The doorbell rang. She hesitated, partly hoping the ringing would be stopped, just like the telephone. But it did not. She grabbed an apron and wiped her hands on it. She walked to the front door, drawing the curtains that shielded the rest of the house. The 'eye-hole' showed her nearest neighbour holding a newspaper.
"Hello beta. You were busy?"
"No, just housework."
"I wanted to check if your paper had come today. That fellow seems to have forgotten to put it again. But looks like he has put yours. It looks like even you have forgotten to pick it up today."
The neighbour thrust the daily out, chuckling.
"Oh, um, I don't think I heard the bell. Would you like to take the paper?"
"No, no, won't Ravi want the paper? Or is he not there?"
"Uh, he is..., he and the children are planning to go somewhere in the morning. So I don't think he will have the time now. I'll send one of the boys to collect it in the afternoon."
"That is so nice of you." The neighbour looked intently at her. "Beta, have you cut your finger?"
They both looked at her left index finger which was wrapped in a brown stained cloth.
She smiled: "Oh nothing, just was peeling potatoes yesterday."
"Oh, poor girl. What you do is - to get rid of the stains on your dress I mean - you take some lemon - oh, there is your uncle calling - I think Mohan's call has come. These children go to America and they start celebrating all this Father-Mother day there and then think of their parents - and when they were here, they wouldn't bother about poor mummy at all. Ok beta, just send someone to pick up the paper later."

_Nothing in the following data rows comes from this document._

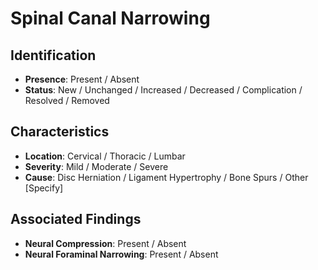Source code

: # Spinal Canal Narrowing

## Identification
- **Presence**: Present / Absent
- **Status**: New / Unchanged / Increased / Decreased / Complication / Resolved / Removed

## Characteristics
- **Location**: Cervical / Thoracic / Lumbar
- **Severity**: Mild / Moderate / Severe
- **Cause**: Disc Herniation / Ligament Hypertrophy / Bone Spurs / Other [Specify]

## Associated Findings
- **Neural Compression**: Present / Absent
- **Neural Foraminal Narrowing**: Present / Absent
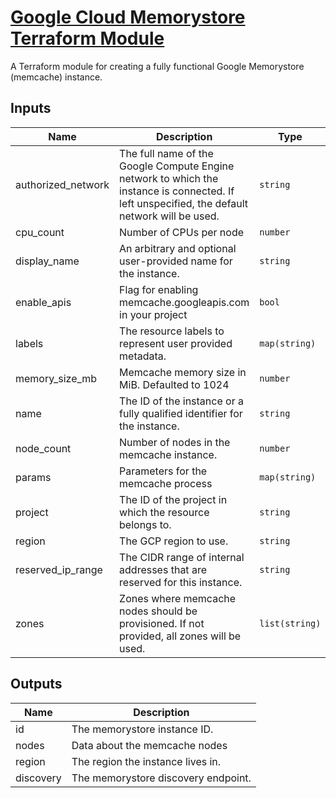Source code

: # [Google Cloud Memorystore Terraform Module](https://registry.terraform.io/modules/terraform-google-modules/memorystore/google/)

A Terraform module for creating a fully functional Google Memorystore (memcache) instance.

<!-- BEGINNING OF PRE-COMMIT-TERRAFORM DOCS HOOK -->
## Inputs

| Name | Description | Type | Default | Required |
|------|-------------|------|---------|:--------:|
| authorized\_network | The full name of the Google Compute Engine network to which the instance is connected. If left unspecified, the default network will be used. | `string` | `null` | no |
| cpu\_count | Number of CPUs per node | `number` | `1` | no |
| display\_name | An arbitrary and optional user-provided name for the instance. | `string` | `null` | no |
| enable\_apis | Flag for enabling memcache.googleapis.com in your project | `bool` | `true` | no |
| labels | The resource labels to represent user provided metadata. | `map(string)` | `{}` | no |
| memory\_size\_mb | Memcache memory size in MiB. Defaulted to 1024 | `number` | `1024` | no |
| name | The ID of the instance or a fully qualified identifier for the instance. | `string` | n/a | yes |
| node\_count | Number of nodes in the memcache instance. | `number` | `1` | no |
| params | Parameters for the memcache process | `map(string)` | `null` | no |
| project | The ID of the project in which the resource belongs to. | `string` | n/a | yes |
| region | The GCP region to use. | `string` | n/a | yes |
| reserved\_ip\_range | The CIDR range of internal addresses that are reserved for this instance. | `string` | `null` | no |
| zones | Zones where memcache nodes should be provisioned. If not provided, all zones will be used. | `list(string)` | `null` | no |

## Outputs

| Name | Description |
|------|-------------|
| id | The memorystore instance ID. |
| nodes | Data about the memcache nodes |
| region | The region the instance lives in. |
| discovery | The memorystore discovery endpoint. |

<!-- END OF PRE-COMMIT-TERRAFORM DOCS HOOK -->
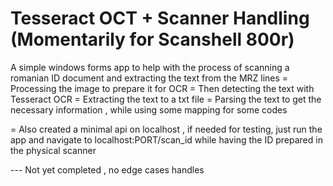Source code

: # Tesseract OCT + Scanner Handling (Momentarily for Scanshell 800r)

A simple windows forms app to help with the process of scanning a romanian ID document and extracting the text from the MRZ lines
= Processing the image to prepare it for OCR
= Then detecting the text with Tesseract OCR 
= Extracting the text to a txt file
= Parsing the text to get the necessary information , while using some mapping for some codes

= Also created a minimal api on localhost , if needed for testing, just run the app and navigate to localhost:PORT/scan_id while having the ID prepared in the physical scanner

--- Not yet completed , no edge cases handles

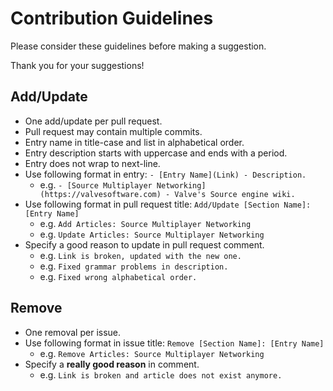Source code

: # Contribution Guidelines

Please consider these guidelines before making a suggestion.

Thank you for your suggestions!

## Add/Update

- One add/update per pull request.
- Pull request may contain multiple commits.
- Entry name in title-case and list in alphabetical order.
- Entry description starts with uppercase and ends with a period.
- Entry does not wrap to next-line.
- Use following format in entry: `- [Entry Name](Link) - Description.`
    - e.g. `- [Source Multiplayer Networking](https://valvesoftware.com) - Valve's Source engine wiki.`
- Use following format in pull request title: `Add/Update [Section Name]: [Entry Name]`
    - e.g. `Add Articles: Source Multiplayer Networking`
    - e.g. `Update Articles: Source Multiplayer Networking`
- Specify a good reason to update in pull request comment.
    - e.g. `Link is broken, updated with the new one.`
    - e.g. `Fixed grammar problems in description.`
    - e.g. `Fixed wrong alphabetical order.`

## Remove

- One removal per issue.
- Use following format in issue title: `Remove [Section Name]: [Entry Name]`
    - e.g. `Remove Articles: Source Multiplayer Networking`
- Specify a **really good reason** in comment.
    - e.g. `Link is broken and article does not exist anymore.`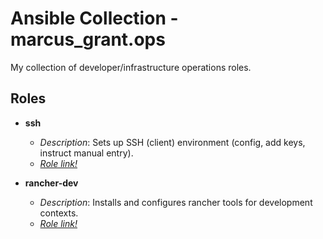 # Ansible Collection - marcus_grant.ops

My collection of developer/infrastructure operations roles.

## Roles

* **ssh**
  * *Description*:
    Sets up SSH (client) environment (config, add keys, instruct manual entry).
  * [*Role link!*](./roles/ssh/)

* **rancher-dev**
  * *Description*:
    Installs and configures rancher tools for development contexts.
  * [*Role link!*](./roles/rancher-dev/)
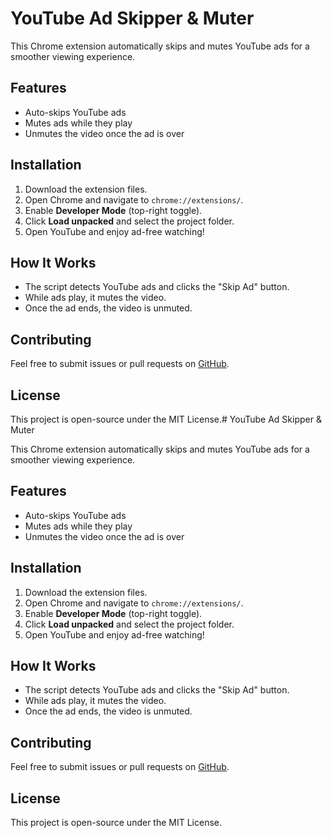 # YouTube Ad Skipper & Muter

This Chrome extension automatically skips and mutes YouTube ads for a smoother viewing experience.

## Features
- Auto-skips YouTube ads
- Mutes ads while they play
- Unmutes the video once the ad is over

## Installation
1. Download the extension files.
2. Open Chrome and navigate to `chrome://extensions/`.
3. Enable **Developer Mode** (top-right toggle).
4. Click **Load unpacked** and select the project folder.
5. Open YouTube and enjoy ad-free watching!

## How It Works
- The script detects YouTube ads and clicks the "Skip Ad" button.
- While ads play, it mutes the video.
- Once the ad ends, the video is unmuted.

## Contributing
Feel free to submit issues or pull requests on [GitHub](https://github.com/AnuragHarapanahalli/youtube-ad-skipper).

## License
This project is open-source under the MIT License.# YouTube Ad Skipper & Muter

This Chrome extension automatically skips and mutes YouTube ads for a smoother viewing experience.

## Features
- Auto-skips YouTube ads
- Mutes ads while they play
- Unmutes the video once the ad is over

## Installation
1. Download the extension files.
2. Open Chrome and navigate to `chrome://extensions/`.
3. Enable **Developer Mode** (top-right toggle).
4. Click **Load unpacked** and select the project folder.
5. Open YouTube and enjoy ad-free watching!

## How It Works
- The script detects YouTube ads and clicks the "Skip Ad" button.
- While ads play, it mutes the video.
- Once the ad ends, the video is unmuted.

## Contributing
Feel free to submit issues or pull requests on [GitHub](https://github.com/AnuragHarapanahalli/youtube-ad-skipper).

## License
This project is open-source under the MIT License.
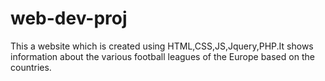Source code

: # web-dev-proj
This a website which is created using HTML,CSS,JS,Jquery,PHP.It shows information about the various football leagues of the Europe based on the countries.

She shut the door and looked down at her dress. She'd have to get down to all that cleaning at some point. Might as well have a look and decide where to begin.
She drew the curtains open and walked into the big bedroom. It was a mess: clothes strewn around and her suitcase open, where her husband had tried to shout her into going away the next day. Also, there were ice-cream smears all over her favourite wall-hangings that her younger sister had made for her - the brats had fought over who would get the last scoop from the pack. But most of the stains were that of clotted blood, from the large knife wound in her husband's stomach and some from the slit necks of her two boys, who had blabbered in the last moments, the ice-cream melting away, adding to the mess.
Thankfully, the fragrance of musk from the deodorants was still in the air. Which now no longer belonged to her husband. She decided she liked the smell of Mother's Day.